Die DFB-Elf lieferte zuletzt keine Spektakel: Da war Anfang Juni das Nations-League-Finalturnier, die sogenannte Mini-EM, bei dem sich das arg gerupfte DFB-Team in zwei Partien doch weit von der Weltspitze entfernt zeigte. Beim 1:2 gegen Portugal im Halbfinale lieferte man erst einen "sehr schläfrigen" Auftritt (Nagelsmann) mit einem anschließend bitter enttäuschten Kapitän Joshua Kimmich. Das Spiel um Platz drei gegen Frankreich war dann zwar stets bemüht, aber im Ergebnis auch eine unnötige 0:2-Niederlage gegen den Vizeweltmeister. Der wiederum eigentlich gar keine Lust hatte.
Und jetzt?
Der Tiefpunkt der Entwicklung folgte im September zum Auftakt in die WM-Qualifikation gegen die Slowakei in Bratislava. Die 0:2-Niederlage ließ bei allen Beobachterinnen und Beobachtern des DFB-Teams die Alarmglocken schrillen. Es war ein Rückfall in die jüngere Flick'sche Vergangenheit: ein behäbiger Auftritt gegen ein Nicht-Weltklasse-Team, der auch noch mit einer verdienten Niederlage bestraft wurde. Nagelsmann schimpfte danach über fehlende Emotionalität, die Probleme reichen jedoch weiter. Taktisch präsentierte sich die Nationalelf weit davon entfernt, den von Nagelsmann proklamierten WM-Titel irgendwie erreichen zu können. Und die Spieler richtig einzustellen, gehört auch zur Jobbeschreibung des Bundestrainers.

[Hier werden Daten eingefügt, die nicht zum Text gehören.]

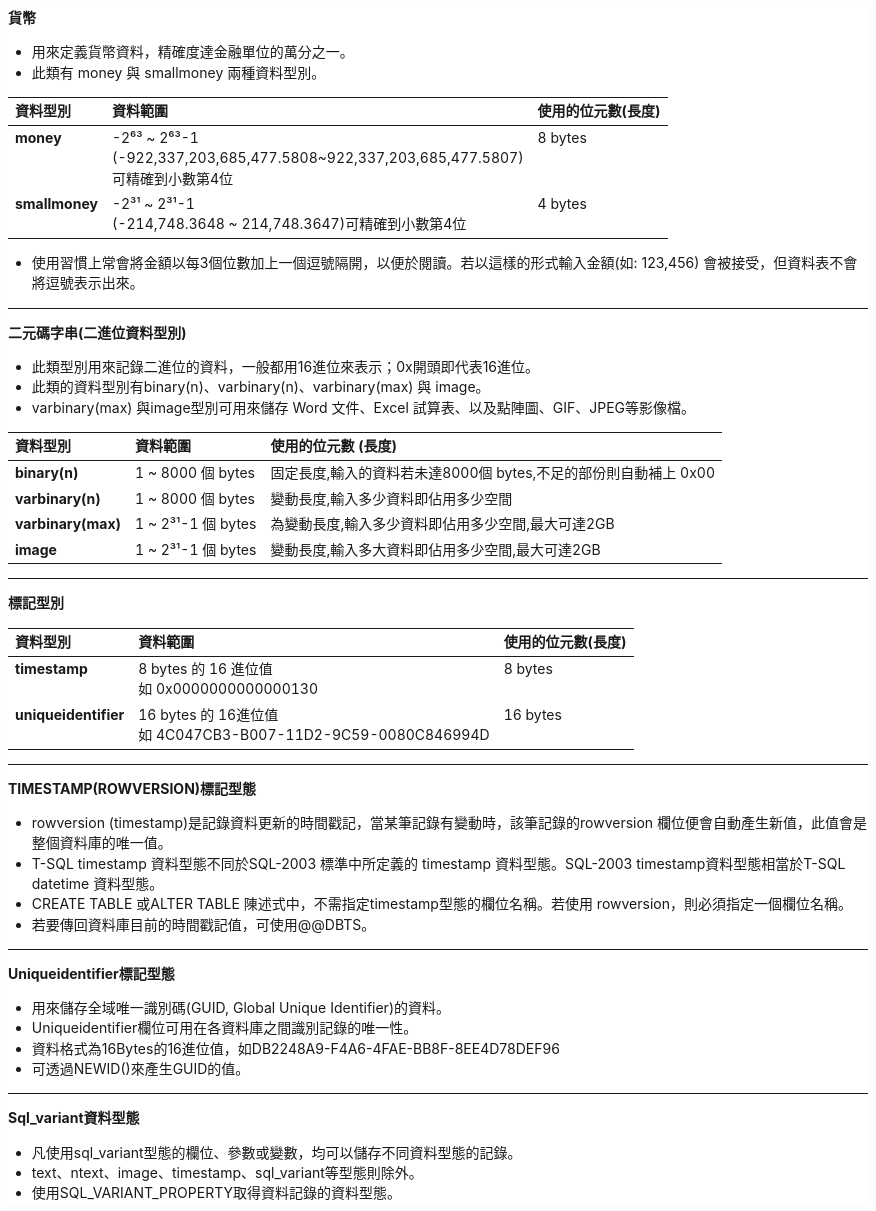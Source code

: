 **貨幣**
*   用來定義貨幣資料，精確度達金融單位的萬分之一。
*   此類有 money 與 smallmoney 兩種資料型別。

| 資料型別 | 資料範圍 | 使用的位元數(長度) |
| :--- | :--- | :--- |
| **money** | -2⁶³ ~ 2⁶³-1<br>(-922,337,203,685,477.5808~922,337,203,685,477.5807)<br>可精確到小數第4位 | 8 bytes |
| **smallmoney** | -2³¹ ~ 2³¹-1<br>(-214,748.3648 ~ 214,748.3647)可精確到小數第4位 | 4 bytes |

*   使用習慣上常會將金額以每3個位數加上一個逗號隔開，以便於閱讀。若以這樣的形式輸入金額(如: 123,456) 會被接受，但資料表不會將逗號表示出來。

---
**二元碼字串(二進位資料型別)**
*   此類型別用來記錄二進位的資料，一般都用16進位來表示；0x開頭即代表16進位。
*   此類的資料型別有binary(n)、varbinary(n)、varbinary(max) 與 image。
*   varbinary(max) 與image型別可用來儲存 Word 文件、Excel 試算表、以及點陣圖、GIF、JPEG等影像檔。

| 資料型別 | 資料範圍 | 使用的位元數 (長度) |
| :--- | :--- | :--- |
| **binary(n)** | 1 ~ 8000 個 bytes | 固定長度,輸入的資料若未達8000個 bytes,不足的部份則自動補上 0x00 |
| **varbinary(n)** | 1 ~ 8000 個 bytes | 變動長度,輸入多少資料即佔用多少空間 |
| **varbinary(max)** | 1 ~ 2³¹-1 個 bytes | 為變動長度,輸入多少資料即佔用多少空間,最大可達2GB |
| **image** | 1 ~ 2³¹-1 個 bytes | 變動長度,輸入多大資料即佔用多少空間,最大可達2GB |

---
**標記型別**

| 資料型別 | 資料範圍 | 使用的位元數(長度) |
| :--- | :--- | :--- |
| **timestamp** | 8 bytes 的 16 進位值<br>如 0x0000000000000130 | 8 bytes |
| **uniqueidentifier** | 16 bytes 的 16進位值<br>如 4C047CB3-B007-11D2-9C59-0080C846994D | 16 bytes |

---
**TIMESTAMP(ROWVERSION)標記型態**
*   rowversion (timestamp)是記錄資料更新的時間戳記，當某筆記錄有變動時，該筆記錄的rowversion 欄位便會自動產生新值，此值會是整個資料庫的唯一值。
*   T-SQL timestamp 資料型態不同於SQL-2003 標準中所定義的 timestamp 資料型態。SQL-2003 timestamp資料型態相當於T-SQL datetime 資料型態。
*   CREATE TABLE 或ALTER TABLE 陳述式中，不需指定timestamp型態的欄位名稱。若使用 rowversion，則必須指定一個欄位名稱。
*   若要傳回資料庫目前的時間戳記值，可使用@@DBTS。

---
**Uniqueidentifier標記型態**
*   用來儲存全域唯一識別碼(GUID, Global Unique Identifier)的資料。
*   Uniqueidentifier欄位可用在各資料庫之間識別記錄的唯一性。
*   資料格式為16Bytes的16進位值，如DB2248A9-F4A6-4FAE-BB8F-8EE4D78DEF96
*   可透過NEWID()來產生GUID的值。

---
**Sql_variant資料型態**
*   凡使用sql_variant型態的欄位、參數或變數，均可以儲存不同資料型態的記錄。
*   text、ntext、image、timestamp、sql_variant等型態則除外。
*   使用SQL_VARIANT_PROPERTY取得資料記錄的資料型態。
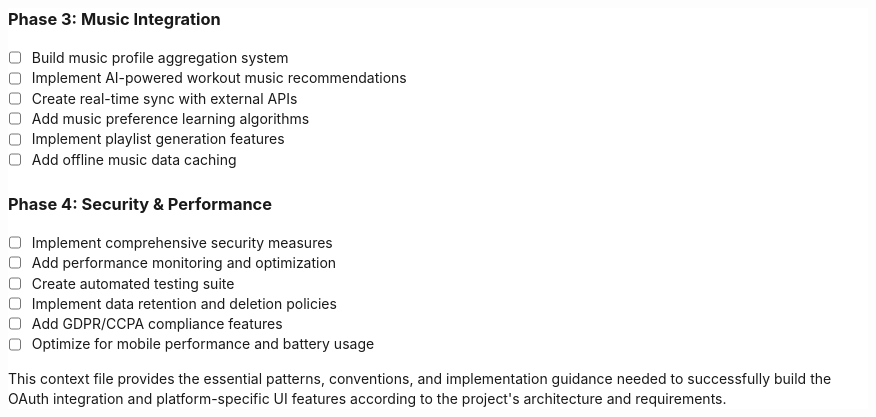 ### Phase 3: Music Integration
- [ ] Build music profile aggregation system
- [ ] Implement AI-powered workout music recommendations
- [ ] Create real-time sync with external APIs
- [ ] Add music preference learning algorithms
- [ ] Implement playlist generation features
- [ ] Add offline music data caching

### Phase 4: Security & Performance
- [ ] Implement comprehensive security measures
- [ ] Add performance monitoring and optimization
- [ ] Create automated testing suite
- [ ] Implement data retention and deletion policies
- [ ] Add GDPR/CCPA compliance features
- [ ] Optimize for mobile performance and battery usage

This context file provides the essential patterns, conventions, and implementation guidance needed to successfully build the OAuth integration and platform-specific UI features according to the project's architecture and requirements.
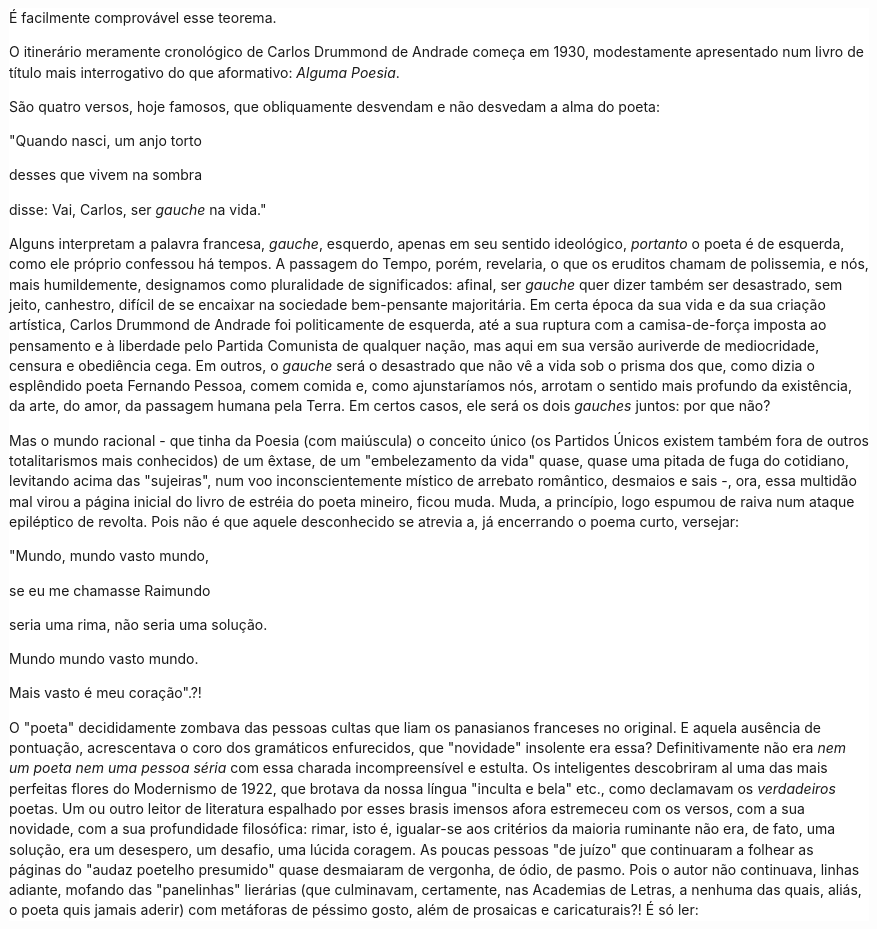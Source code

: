 É facilmente comprovável esse teorema.

O itinerário meramente cronológico de Carlos Drummond de Andrade começa em 1930, modestamente apresentado num livro de título mais interrogativo do que aformativo: *Alguma Poesia*.

São quatro versos, hoje famosos, que obliquamente desvendam e não desvedam a alma do poeta:

"Quando nasci, um anjo torto

desses que vivem na sombra

disse: Vai, Carlos, ser *gauche* na vida."

Alguns interpretam a palavra francesa, *gauche*, esquerdo, apenas em seu sentido ideológico, *portanto* o poeta é de esquerda, como ele próprio confessou há tempos. A passagem do Tempo, porém, revelaria, o que os eruditos chamam de polissemia, e nós, mais humildemente, designamos como pluralidade de significados: afinal, ser *gauche* quer dizer também ser desastrado, sem jeito, canhestro, difícil de se encaixar na sociedade bem-pensante majoritária. Em certa época da sua vida e da sua criação artística, Carlos Drummond de Andrade foi politicamente de esquerda, até a sua ruptura com a camisa-de-força imposta ao pensamento e à liberdade pelo Partida Comunista de qualquer nação, mas aqui em sua versão auriverde de mediocridade, censura e obediência cega. Em outros, o *gauche* será o desastrado que não vê a vida sob o prisma dos que, como dizia o esplêndido poeta Fernando Pessoa, comem comida e, como ajunstaríamos nós, arrotam o sentido mais profundo da existência, da arte, do amor, da passagem humana pela Terra. Em certos casos, ele será os dois *gauches* juntos: por que não?

Mas o mundo racional - que tinha da Poesia (com maiúscula) o conceito único (os Partidos Únicos existem também fora de outros totalitarismos mais conhecidos) de um êxtase, de um "embelezamento da vida" quase, quase uma pitada de fuga do cotidiano, levitando acima das "sujeiras", num voo inconscientemente místico de arrebato romântico, desmaios e sais -, ora, essa multidão mal virou a página inicial do livro de estréia do poeta mineiro, ficou muda. Muda, a princípio, logo espumou de raiva num ataque epiléptico de revolta. Pois não é que aquele desconhecido se atrevia a, já encerrando o poema curto, versejar:

"Mundo, mundo vasto mundo,

se eu me chamasse Raimundo

seria uma rima, não seria uma solução.

Mundo mundo vasto mundo.

Mais vasto é meu coração".?!

O "poeta" decididamente zombava das pessoas cultas que liam os panasianos franceses no original. E aquela ausência de pontuação, acrescentava o coro dos gramáticos enfurecidos, que "novidade" insolente era essa? Definitivamente não era *nem um poeta nem uma pessoa séria* com essa charada incompreensível e estulta. Os inteligentes descobriram al uma das mais perfeitas flores do Modernismo de 1922, que brotava da nossa língua "inculta e bela" etc., como declamavam os *verdadeiros* poetas. Um ou outro leitor de literatura espalhado por esses brasis imensos afora estremeceu com os versos, com a sua novidade, com a sua profundidade filosófica: rimar, isto é, igualar-se aos critérios da maioria ruminante não era, de fato, uma solução, era um desespero, um desafio, uma lúcida coragem. As poucas pessoas "de juízo" que continuaram a folhear as páginas do "audaz poetelho presumido" quase desmaiaram de vergonha, de ódio, de pasmo. Pois o autor não continuava, linhas adiante, mofando das "panelinhas" lierárias (que culminavam, certamente, nas Academias de Letras, a nenhuma das quais, aliás, o poeta quis jamais aderir) com metáforas de péssimo gosto, além de prosaicas e caricaturais?! É só ler:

Und so geht die DFB-Elf in die nächsten Länderspiele gegen Luxemburg (10. Oktober, 20.45 Uhr/ARD und im Liveticker bei ntv.de) und Nordirland (13. Oktober/20.45 Uhr/RTL) mit einigen offenen Fragen. Für die Stimmung sind sie zentral. Bis zur Weltmeisterschaft, sollte die Qualifikation denn geschafft werden, sind es nicht mehr viele Spiele, um ein neues Selbstbewusstsein zu etablieren. Das heißt: Wieder ein Umbruch? Wie schon vor der Heim-EM? Oder doch ein "Weiter so"? Eine laute Überlegung, die Nagelsmann schon nach dem Slowakei-Spiel äußerte, war, bei den Nominierungen künftig nicht nur nach "Qualität" zu gehen. Die Frage, ob jemand "alles reinwirft", könnte in diesem Herbst bei den Nominierungen also auch eine Rolle spielen.
Immerhin meldete sich bei Borussia Dortmund der Mentalitätsgrätscher Nico Schlotterbeck am Wochenende zurück. Seit seinem Ausfall wurden er und sein linker Fuß auch beim DFB-Team schmerzlich vermisst. Nicht nur das: Nagelsmann kann sich auch auf die überraschend gute Form von Serge Gnabry freuen. Dieser füllt die Kaderlücken beim deutschen Rekordmeister zur Freude der Münchner mehr als ausreichend aus. Und da ist auch Karim Adeyemi, der beim BVB nicht nur mit guten Leistungen auffällt, sondern auch Fair-Play-Aktionen. Es gibt also auch gute Nachrichten.